■ What the task requires
Each entry below should be returned exactly as is, with the pictures removed.

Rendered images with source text
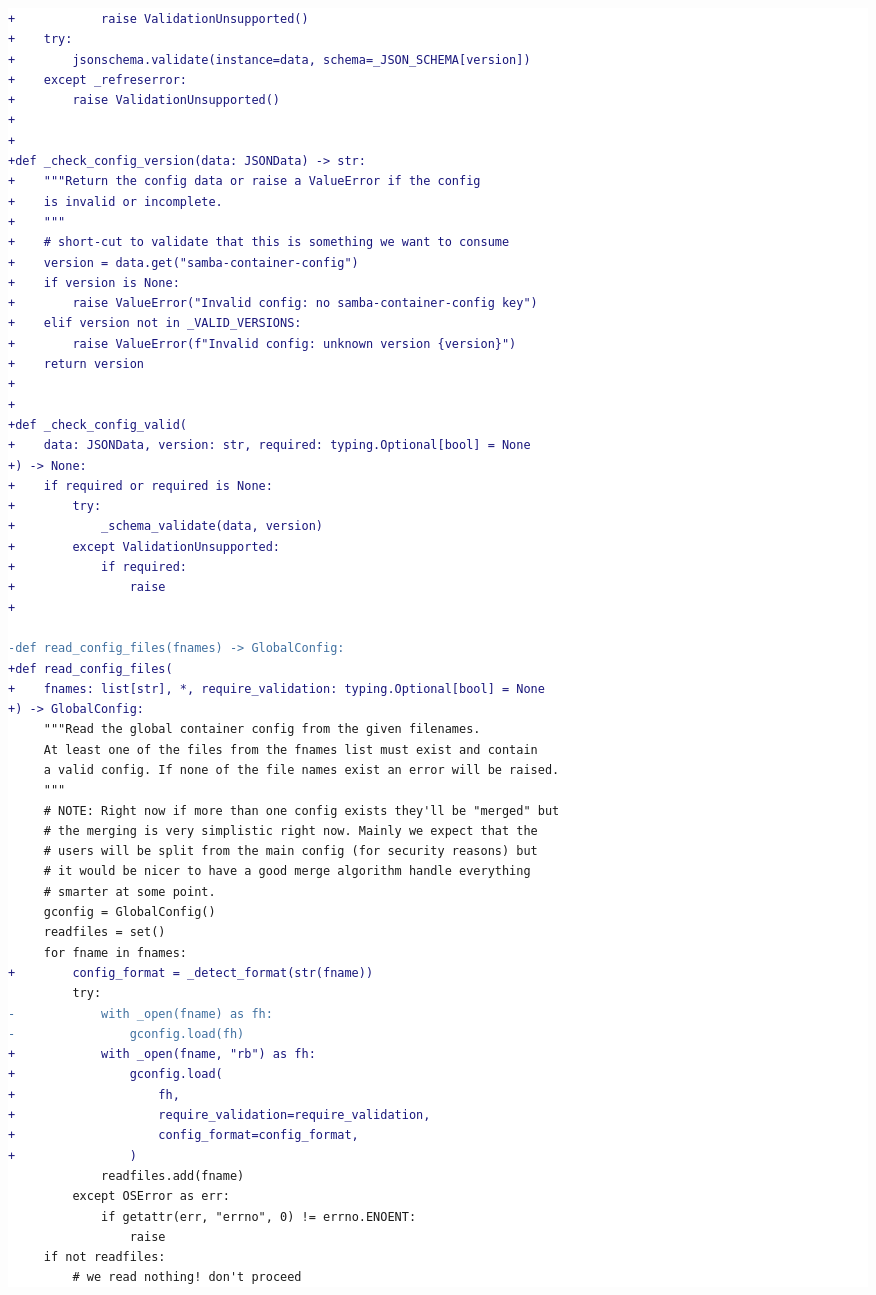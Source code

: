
 ```diff
+            raise ValidationUnsupported()
+    try:
+        jsonschema.validate(instance=data, schema=_JSON_SCHEMA[version])
+    except _refreserror:
+        raise ValidationUnsupported()
+
+
+def _check_config_version(data: JSONData) -> str:
+    """Return the config data or raise a ValueError if the config
+    is invalid or incomplete.
+    """
+    # short-cut to validate that this is something we want to consume
+    version = data.get("samba-container-config")
+    if version is None:
+        raise ValueError("Invalid config: no samba-container-config key")
+    elif version not in _VALID_VERSIONS:
+        raise ValueError(f"Invalid config: unknown version {version}")
+    return version
+
+
+def _check_config_valid(
+    data: JSONData, version: str, required: typing.Optional[bool] = None
+) -> None:
+    if required or required is None:
+        try:
+            _schema_validate(data, version)
+        except ValidationUnsupported:
+            if required:
+                raise
+
 
-def read_config_files(fnames) -> GlobalConfig:
+def read_config_files(
+    fnames: list[str], *, require_validation: typing.Optional[bool] = None
+) -> GlobalConfig:
     """Read the global container config from the given filenames.
     At least one of the files from the fnames list must exist and contain
     a valid config. If none of the file names exist an error will be raised.
     """
     # NOTE: Right now if more than one config exists they'll be "merged" but
     # the merging is very simplistic right now. Mainly we expect that the
     # users will be split from the main config (for security reasons) but
     # it would be nicer to have a good merge algorithm handle everything
     # smarter at some point.
     gconfig = GlobalConfig()
     readfiles = set()
     for fname in fnames:
+        config_format = _detect_format(str(fname))
         try:
-            with _open(fname) as fh:
-                gconfig.load(fh)
+            with _open(fname, "rb") as fh:
+                gconfig.load(
+                    fh,
+                    require_validation=require_validation,
+                    config_format=config_format,
+                )
             readfiles.add(fname)
         except OSError as err:
             if getattr(err, "errno", 0) != errno.ENOENT:
                 raise
     if not readfiles:
         # we read nothing! don't proceed
```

■ Finished task
Source code

:
 ```diff
+            raise ValidationUnsupported()
+    try:
+        jsonschema.validate(instance=data, schema=_JSON_SCHEMA[version])
+    except _refreserror:
+        raise ValidationUnsupported()
+
+
+def _check_config_version(data: JSONData) -> str:
+    """Return the config data or raise a ValueError if the config
+    is invalid or incomplete.
+    """
+    # short-cut to validate that this is something we want to consume
+    version = data.get("samba-container-config")
+    if version is None:
+        raise ValueError("Invalid config: no samba-container-config key")
+    elif version not in _VALID_VERSIONS:
+        raise ValueError(f"Invalid config: unknown version {version}")
+    return version
+
+
+def _check_config_valid(
+    data: JSONData, version: str, required: typing.Optional[bool] = None
+) -> None:
+    if required or required is None:
+        try:
+            _schema_validate(data, version)
+        except ValidationUnsupported:
+            if required:
+                raise
+
 
-def read_config_files(fnames) -> GlobalConfig:
+def read_config_files(
+    fnames: list[str], *, require_validation: typing.Optional[bool] = None
+) -> GlobalConfig:
     """Read the global container config from the given filenames.
     At least one of the files from the fnames list must exist and contain
     a valid config. If none of the file names exist an error will be raised.
     """
     # NOTE: Right now if more than one config exists they'll be "merged" but
     # the merging is very simplistic right now. Mainly we expect that the
     # users will be split from the main config (for security reasons) but
     # it would be nicer to have a good merge algorithm handle everything
     # smarter at some point.
     gconfig = GlobalConfig()
     readfiles = set()
     for fname in fnames:
+        config_format = _detect_format(str(fname))
         try:
-            with _open(fname) as fh:
-                gconfig.load(fh)
+            with _open(fname, "rb") as fh:
+                gconfig.load(
+                    fh,
+                    require_validation=require_validation,
+                    config_format=config_format,
+                )
             readfiles.add(fname)
         except OSError as err:
             if getattr(err, "errno", 0) != errno.ENOENT:
                 raise
     if not readfiles:
         # we read nothing! don't proceed
```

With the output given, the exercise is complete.